**Problem requirements:** Across the entries that follow, work out the number of lines containing the string "paper", and state it alone.

**Records:**
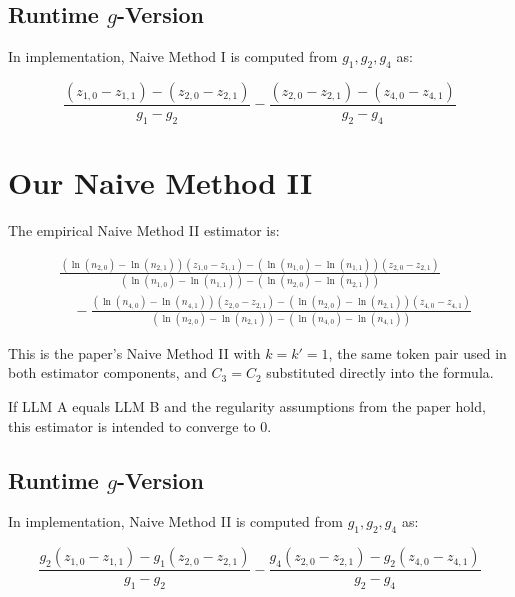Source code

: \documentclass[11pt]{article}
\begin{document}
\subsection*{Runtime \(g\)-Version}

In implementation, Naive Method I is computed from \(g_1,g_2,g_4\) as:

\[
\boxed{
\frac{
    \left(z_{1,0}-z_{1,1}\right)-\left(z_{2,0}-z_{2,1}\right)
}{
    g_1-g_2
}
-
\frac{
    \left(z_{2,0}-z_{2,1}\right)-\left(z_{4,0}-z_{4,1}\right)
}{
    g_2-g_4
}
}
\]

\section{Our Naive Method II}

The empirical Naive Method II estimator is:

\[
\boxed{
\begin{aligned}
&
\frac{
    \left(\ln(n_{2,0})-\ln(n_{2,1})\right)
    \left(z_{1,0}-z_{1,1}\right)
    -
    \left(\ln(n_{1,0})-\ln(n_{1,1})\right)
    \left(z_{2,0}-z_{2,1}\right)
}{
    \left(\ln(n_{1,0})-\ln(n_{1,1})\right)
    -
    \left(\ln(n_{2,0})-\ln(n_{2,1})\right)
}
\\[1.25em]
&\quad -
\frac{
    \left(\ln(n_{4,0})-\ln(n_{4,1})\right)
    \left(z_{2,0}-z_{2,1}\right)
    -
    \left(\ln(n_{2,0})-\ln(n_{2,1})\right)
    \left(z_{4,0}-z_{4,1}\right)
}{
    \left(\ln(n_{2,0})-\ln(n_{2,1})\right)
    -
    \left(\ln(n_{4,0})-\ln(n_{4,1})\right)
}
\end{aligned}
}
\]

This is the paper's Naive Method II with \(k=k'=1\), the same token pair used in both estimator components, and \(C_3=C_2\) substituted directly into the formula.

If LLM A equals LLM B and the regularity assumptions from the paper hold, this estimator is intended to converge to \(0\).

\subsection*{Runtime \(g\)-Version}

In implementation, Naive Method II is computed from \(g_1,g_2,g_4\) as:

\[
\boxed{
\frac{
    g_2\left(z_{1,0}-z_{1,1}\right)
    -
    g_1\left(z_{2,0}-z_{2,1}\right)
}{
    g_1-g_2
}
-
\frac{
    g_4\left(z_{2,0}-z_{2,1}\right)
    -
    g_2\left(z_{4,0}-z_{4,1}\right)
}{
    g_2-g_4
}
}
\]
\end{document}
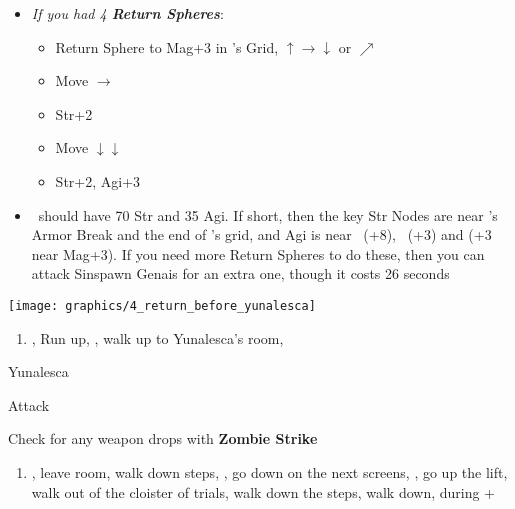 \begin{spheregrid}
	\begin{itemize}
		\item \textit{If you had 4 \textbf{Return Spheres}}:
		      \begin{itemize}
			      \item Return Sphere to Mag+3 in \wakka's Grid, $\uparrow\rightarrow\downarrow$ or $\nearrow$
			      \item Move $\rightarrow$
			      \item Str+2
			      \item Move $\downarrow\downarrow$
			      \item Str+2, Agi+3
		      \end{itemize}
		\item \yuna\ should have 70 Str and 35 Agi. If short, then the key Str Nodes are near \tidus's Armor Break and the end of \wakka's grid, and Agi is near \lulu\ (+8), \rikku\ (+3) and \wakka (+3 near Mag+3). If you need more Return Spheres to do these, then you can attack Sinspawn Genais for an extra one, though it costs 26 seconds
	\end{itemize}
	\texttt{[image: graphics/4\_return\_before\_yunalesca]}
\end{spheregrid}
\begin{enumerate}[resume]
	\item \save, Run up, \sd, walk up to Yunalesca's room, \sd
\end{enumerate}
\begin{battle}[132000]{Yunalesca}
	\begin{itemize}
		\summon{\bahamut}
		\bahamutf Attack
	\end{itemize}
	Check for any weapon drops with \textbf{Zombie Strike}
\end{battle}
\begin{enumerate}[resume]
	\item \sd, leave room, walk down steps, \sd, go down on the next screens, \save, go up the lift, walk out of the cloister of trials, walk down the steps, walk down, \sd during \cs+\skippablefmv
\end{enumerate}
---
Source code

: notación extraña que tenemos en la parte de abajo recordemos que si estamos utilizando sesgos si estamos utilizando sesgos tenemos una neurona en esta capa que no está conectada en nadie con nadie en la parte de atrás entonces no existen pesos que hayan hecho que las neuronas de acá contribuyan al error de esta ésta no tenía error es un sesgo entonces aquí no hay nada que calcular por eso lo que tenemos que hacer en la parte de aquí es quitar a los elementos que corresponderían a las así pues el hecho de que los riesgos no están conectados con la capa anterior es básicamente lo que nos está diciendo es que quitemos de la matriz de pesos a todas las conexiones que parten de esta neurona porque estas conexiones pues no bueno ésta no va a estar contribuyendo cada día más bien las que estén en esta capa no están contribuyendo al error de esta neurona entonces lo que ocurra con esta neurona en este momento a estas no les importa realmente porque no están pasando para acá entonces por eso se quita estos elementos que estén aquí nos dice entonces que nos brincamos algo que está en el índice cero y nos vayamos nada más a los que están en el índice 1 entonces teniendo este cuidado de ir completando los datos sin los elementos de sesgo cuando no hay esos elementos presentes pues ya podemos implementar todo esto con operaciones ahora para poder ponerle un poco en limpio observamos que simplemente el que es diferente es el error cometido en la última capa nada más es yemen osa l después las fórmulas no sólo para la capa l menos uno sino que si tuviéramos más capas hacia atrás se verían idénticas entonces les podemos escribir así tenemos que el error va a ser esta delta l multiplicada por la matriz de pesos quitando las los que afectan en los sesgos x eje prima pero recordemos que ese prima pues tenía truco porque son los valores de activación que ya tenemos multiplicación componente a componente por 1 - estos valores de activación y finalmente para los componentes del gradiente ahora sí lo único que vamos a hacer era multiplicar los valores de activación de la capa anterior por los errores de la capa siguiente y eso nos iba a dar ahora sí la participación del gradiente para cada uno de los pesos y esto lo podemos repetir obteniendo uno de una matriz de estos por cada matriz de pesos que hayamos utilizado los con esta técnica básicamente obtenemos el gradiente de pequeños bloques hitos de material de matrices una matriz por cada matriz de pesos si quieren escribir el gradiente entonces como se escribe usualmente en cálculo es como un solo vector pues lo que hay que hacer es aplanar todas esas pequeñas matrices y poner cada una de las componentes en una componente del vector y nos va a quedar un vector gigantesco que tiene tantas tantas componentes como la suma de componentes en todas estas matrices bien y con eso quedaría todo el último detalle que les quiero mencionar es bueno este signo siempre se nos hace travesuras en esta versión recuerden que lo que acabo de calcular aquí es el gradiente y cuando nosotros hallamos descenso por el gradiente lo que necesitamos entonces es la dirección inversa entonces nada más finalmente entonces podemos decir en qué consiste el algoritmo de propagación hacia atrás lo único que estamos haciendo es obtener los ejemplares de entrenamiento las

**Response to this task:** 2